Activity: Word for word, the data below must be repeated in full; no picture is to be included.

※

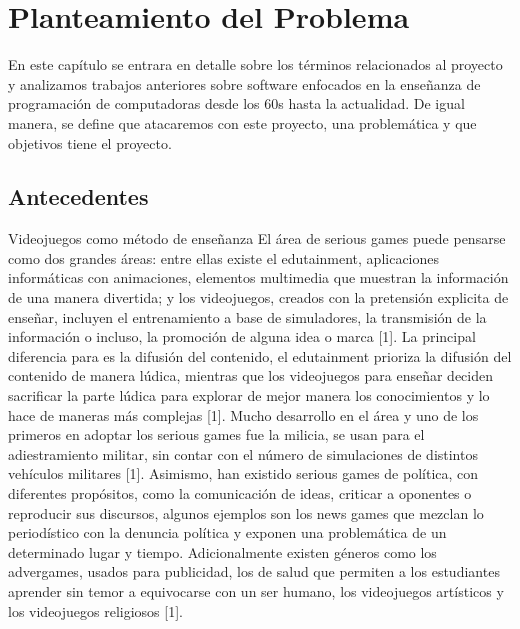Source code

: \chapter{Planteamiento del Problema}
En este capítulo se entrara en detalle sobre los términos relacionados al proyecto y analizamos 
trabajos anteriores sobre software enfocados en la enseñanza de programación de computadoras desde los 
60s hasta la actualidad. De igual manera, se define que atacaremos con este proyecto, una problemática y que objetivos tiene el proyecto.

\section{Antecedentes}

Videojuegos como método de enseñanza
El área de serious games puede pensarse como dos grandes áreas: entre ellas existe el edutainment, 
aplicaciones informáticas con animaciones, elementos multimedia que muestran la información de una manera divertida; 
y los videojuegos, creados con la pretensión explicita de enseñar, incluyen el entrenamiento a base de simuladores, 
la transmisión de la información o incluso, la promoción de alguna idea o marca [1]. 
La principal diferencia para es la difusión del contenido, el edutainment prioriza 
la difusión del contenido de manera lúdica, mientras que los videojuegos para enseñar deciden 
sacrificar la parte lúdica para explorar de mejor manera los conocimientos y lo hace de maneras más complejas [1].
Mucho desarrollo en el área y uno de los primeros en adoptar los serious games fue la milicia, 
se usan para el adiestramiento militar, sin contar con el número de simulaciones de distintos vehículos militares [1]. 
Asimismo, han existido serious games de política, con diferentes propósitos, como la comunicación de ideas, 
criticar a oponentes o reproducir sus discursos, 
algunos ejemplos son los news games que mezclan lo periodístico con la denuncia política y exponen una problemática de un determinado lugar y tiempo. 
Adicionalmente existen géneros como los advergames, usados para publicidad, 
los de salud que permiten a los estudiantes aprender sin temor a equivocarse con un ser humano, 
los videojuegos artísticos y los videojuegos religiosos [1].

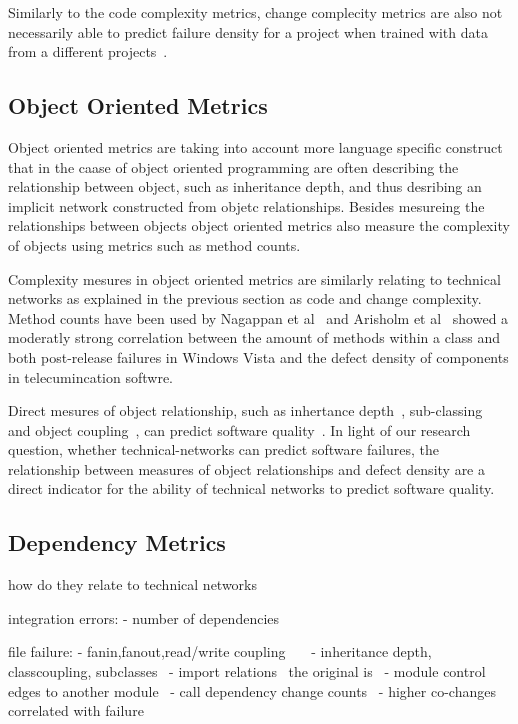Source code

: Similarly to the code complexity metrics, change complecity metrics are also not necessarily able to predict failure density for a project when trained with data from a different projects~\cite{zimmermann:fse:2009}.


\subsection{Object Oriented Metrics}
Object oriented metrics are taking into account more language specific construct that in the caase of object oriented programming are often describing the relationship between object, such as inheritance depth, and thus desribing an implicit network constructed from objetc relationships.
Besides mesureing the relationships between objects object oriented metrics also measure the complexity of objects using metrics such as method counts.

Complexity mesures in object oriented metrics are similarly relating to technical networks as explained in the previous section as code and change complexity.
Method counts have been used by Nagappan et al~\cite{nagappan:icse:2006} and Arisholm et al~\cite{arisholm:isese:2006} showed a moderatly strong correlation between the amount of methods within a class and both post-release failures in Windows Vista and the defect density of components in telecumincation softwre.

Direct mesures of object relationship, such as inhertance depth~\cite{}, sub-classing~\cite{} and object coupling~\cite{}, can predict software quality~\cite{nagappan:icse:2006,arisholm:isese:2006,english:promise:2009}.
In light of our research question, whether technical-networks can predict software failures, the relationship between measures of object relationships and defect density are a direct indicator for the ability of technical networks to predict software quality.


\subsection{Dependency Metrics}
how do they relate to technical networks

integration errors:
- number of dependencies~\cite{cataldo:icse:2011}

file failure:
- fanin,fanout,read/write coupling~\cite{nagappan:icse:2006}~\cite{arisholm:isese:2006}~\cite{knab:msr:2006}
- inheritance depth, classcoupling, subclasses~\cite{nagappan:icse:2006}
- import relations~\cite{dualaekoko:esem:2009} the original is~\cite{schroeter:isese:2006}
- module control edges to another module~\cite{jiang:promise:2008}
- call dependency change counts~\cite{shin:msr:2009}
- higher co-changes correlated with failure~\cite{dambros:wcre:2009}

※

Answer to this exercise:
Source code

: \chapter{Planteamiento del Problema}
En este capítulo se entrara en detalle sobre los términos relacionados al proyecto y analizamos 
trabajos anteriores sobre software enfocados en la enseñanza de programación de computadoras desde los 
60s hasta la actualidad. De igual manera, se define que atacaremos con este proyecto, una problemática y que objetivos tiene el proyecto.

\section{Antecedentes}

Videojuegos como método de enseñanza
El área de serious games puede pensarse como dos grandes áreas: entre ellas existe el edutainment, 
aplicaciones informáticas con animaciones, elementos multimedia que muestran la información de una manera divertida; 
y los videojuegos, creados con la pretensión explicita de enseñar, incluyen el entrenamiento a base de simuladores, 
la transmisión de la información o incluso, la promoción de alguna idea o marca [1]. 
La principal diferencia para es la difusión del contenido, el edutainment prioriza 
la difusión del contenido de manera lúdica, mientras que los videojuegos para enseñar deciden 
sacrificar la parte lúdica para explorar de mejor manera los conocimientos y lo hace de maneras más complejas [1].
Mucho desarrollo en el área y uno de los primeros en adoptar los serious games fue la milicia, 
se usan para el adiestramiento militar, sin contar con el número de simulaciones de distintos vehículos militares [1]. 
Asimismo, han existido serious games de política, con diferentes propósitos, como la comunicación de ideas, 
criticar a oponentes o reproducir sus discursos, 
algunos ejemplos son los news games que mezclan lo periodístico con la denuncia política y exponen una problemática de un determinado lugar y tiempo. 
Adicionalmente existen géneros como los advergames, usados para publicidad, 
los de salud que permiten a los estudiantes aprender sin temor a equivocarse con un ser humano, 
los videojuegos artísticos y los videojuegos religiosos [1].

Source code

: Similarly to the code complexity metrics, change complecity metrics are also not necessarily able to predict failure density for a project when trained with data from a different projects~\cite{zimmermann:fse:2009}.


\subsection{Object Oriented Metrics}
Object oriented metrics are taking into account more language specific construct that in the caase of object oriented programming are often describing the relationship between object, such as inheritance depth, and thus desribing an implicit network constructed from objetc relationships.
Besides mesureing the relationships between objects object oriented metrics also measure the complexity of objects using metrics such as method counts.

Complexity mesures in object oriented metrics are similarly relating to technical networks as explained in the previous section as code and change complexity.
Method counts have been used by Nagappan et al~\cite{nagappan:icse:2006} and Arisholm et al~\cite{arisholm:isese:2006} showed a moderatly strong correlation between the amount of methods within a class and both post-release failures in Windows Vista and the defect density of components in telecumincation softwre.

Direct mesures of object relationship, such as inhertance depth~\cite{}, sub-classing~\cite{} and object coupling~\cite{}, can predict software quality~\cite{nagappan:icse:2006,arisholm:isese:2006,english:promise:2009}.
In light of our research question, whether technical-networks can predict software failures, the relationship between measures of object relationships and defect density are a direct indicator for the ability of technical networks to predict software quality.


\subsection{Dependency Metrics}
how do they relate to technical networks

integration errors:
- number of dependencies~\cite{cataldo:icse:2011}

file failure:
- fanin,fanout,read/write coupling~\cite{nagappan:icse:2006}~\cite{arisholm:isese:2006}~\cite{knab:msr:2006}
- inheritance depth, classcoupling, subclasses~\cite{nagappan:icse:2006}
- import relations~\cite{dualaekoko:esem:2009} the original is~\cite{schroeter:isese:2006}
- module control edges to another module~\cite{jiang:promise:2008}
- call dependency change counts~\cite{shin:msr:2009}
- higher co-changes correlated with failure~\cite{dambros:wcre:2009}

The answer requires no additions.